The most impressive are the vast underground bike parking centres across the city. Each one contains either a vending machine selling cycling essentials like inner tubes and bike lights, or a city-owned bike workshop where mechanics fix bikes. It means commuters can drop off a punctured bike at the start of the day and come back to find it fixed a few hours later.

“That’s a service you have to give to cyclists,” says Watteeuw. He knows that something as simple as a puncture is enough to prompt people to leave their bike at home and jump in the car.

The idea is that these shops provide ‘get you home repairs’. They don’t offer a complete service, but they will make sure your brakes work, your chain is okay and that your tyres are inflated.

“We don’t want to get into competition with regular cycling repair people,” explains Aelterman.

Step 3: Build a cycling culture

The city-owned bike repair workshops are just one example of how Watteeuw is building a culture around cycling.
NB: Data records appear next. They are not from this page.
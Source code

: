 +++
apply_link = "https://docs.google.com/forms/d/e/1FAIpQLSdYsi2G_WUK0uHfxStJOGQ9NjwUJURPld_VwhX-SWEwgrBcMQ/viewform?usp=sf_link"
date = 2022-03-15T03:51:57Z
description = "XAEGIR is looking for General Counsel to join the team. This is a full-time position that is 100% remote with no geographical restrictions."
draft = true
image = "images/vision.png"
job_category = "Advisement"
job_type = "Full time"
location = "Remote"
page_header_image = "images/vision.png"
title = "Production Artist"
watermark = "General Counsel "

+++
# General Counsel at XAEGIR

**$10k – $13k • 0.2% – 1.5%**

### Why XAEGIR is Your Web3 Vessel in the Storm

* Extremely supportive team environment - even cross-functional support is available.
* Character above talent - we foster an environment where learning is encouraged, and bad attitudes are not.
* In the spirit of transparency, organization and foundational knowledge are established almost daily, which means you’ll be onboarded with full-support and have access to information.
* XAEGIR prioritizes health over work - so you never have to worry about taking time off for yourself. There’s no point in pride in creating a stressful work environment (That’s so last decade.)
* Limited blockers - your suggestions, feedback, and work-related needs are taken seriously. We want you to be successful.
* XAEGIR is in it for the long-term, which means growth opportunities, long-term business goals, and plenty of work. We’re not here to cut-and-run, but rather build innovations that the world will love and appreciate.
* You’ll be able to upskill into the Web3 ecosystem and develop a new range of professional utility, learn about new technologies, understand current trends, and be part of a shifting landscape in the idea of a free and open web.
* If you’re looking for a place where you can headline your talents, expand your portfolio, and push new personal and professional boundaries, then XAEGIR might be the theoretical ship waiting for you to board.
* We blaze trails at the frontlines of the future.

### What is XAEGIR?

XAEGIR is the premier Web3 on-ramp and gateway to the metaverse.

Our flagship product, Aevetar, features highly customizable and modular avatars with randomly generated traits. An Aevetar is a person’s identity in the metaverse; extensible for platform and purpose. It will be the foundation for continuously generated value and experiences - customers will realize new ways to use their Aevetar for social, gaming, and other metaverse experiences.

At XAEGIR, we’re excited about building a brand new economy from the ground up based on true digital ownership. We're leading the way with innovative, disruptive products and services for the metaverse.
These shops are also a social initiative: they hire inexperienced mechanics and train them, giving them the skills they need to get a job at one of the many private bike shops around the city.

Elsewhere, bike taxis provide a valuable service to elderly or disabled people, whilst giving people who are new to Gent a way into the local community. For €2.50 (the same as a tram ride), people with restricted mobility can request a door-to-door ride in a special passenger tricycle, piloted by a volunteer. Seeing these taxis zipping around the city, it’s clear that the passengers enjoy the ride, but Aelterman highlights that the volunteers get a lot of value out of the initiative, especially for people who are new to the area:

“They learn the language, they learn the city, they build a network, so it’s a win-win on different levels.”

The cost of cycling can be prohibitive too, so Watteeuw has provided a fleet of hire bikes to lower the barrier to entry. He points out the rows of shiny green bicycles in the enormous bike parking basement beneath the city library:

“These are our own bikes,” he explains. “Students can hire them, and also tourists can hire them. And for students, it's very cheap — €80 a year. And there are about 8,000 students a year who rent the bikes.”

Pushing through the resistance

You don’t have to spend long in Gent to understand why fewer cars and more bikes is a good thing. I stood with Watteeuw and Aelterman at a large bicycle junction, once one of the busiest traffic areas in the city, almost constantly gridlocked during waking hours. Now, the only sound is of children playing in a nearby school playground.

“The most beautiful compliment I ever got was when a citizen said that I was the best city composer ever in Gent. I have no musical talents, but he could hear the sound of the birds and the children and so on, and that was a great compliment.”

But the pushback against Watteeuw is still there. During my time in the city, I spotted stickers on bicycles and lampposts bearing a picture of Watteeuw with the caption, ‘NIET LANGER WELKOM!’ ('not longer welcome') — seven years on, Watteeuw is still fighting that noisy minority.

I noted that many people would be surprised that he has survived re-election, given the criticism.

“It's the other way around,” he explained. “It's difficult not to be re-elected if you do such things. But you have to do it with full force, with belief, with passion — it’s not just a technical domain. Even when there is resistance, go further.

“Too many policymakers are afraid of the noise from the loud minority who are car addicted, but to be afraid is not a good guideline for policymakers,” he says with a wry smile.

Filip Watteeuw has shown that you can transform a city with limited resources. His pragmatic approach ruffles feathers, but it demonstrates that it is possible to create a substantial shift in how a city works in just a few years. Best of all, he’s shown that people will vote for it. Local authorities, governments and planners worldwide, take note.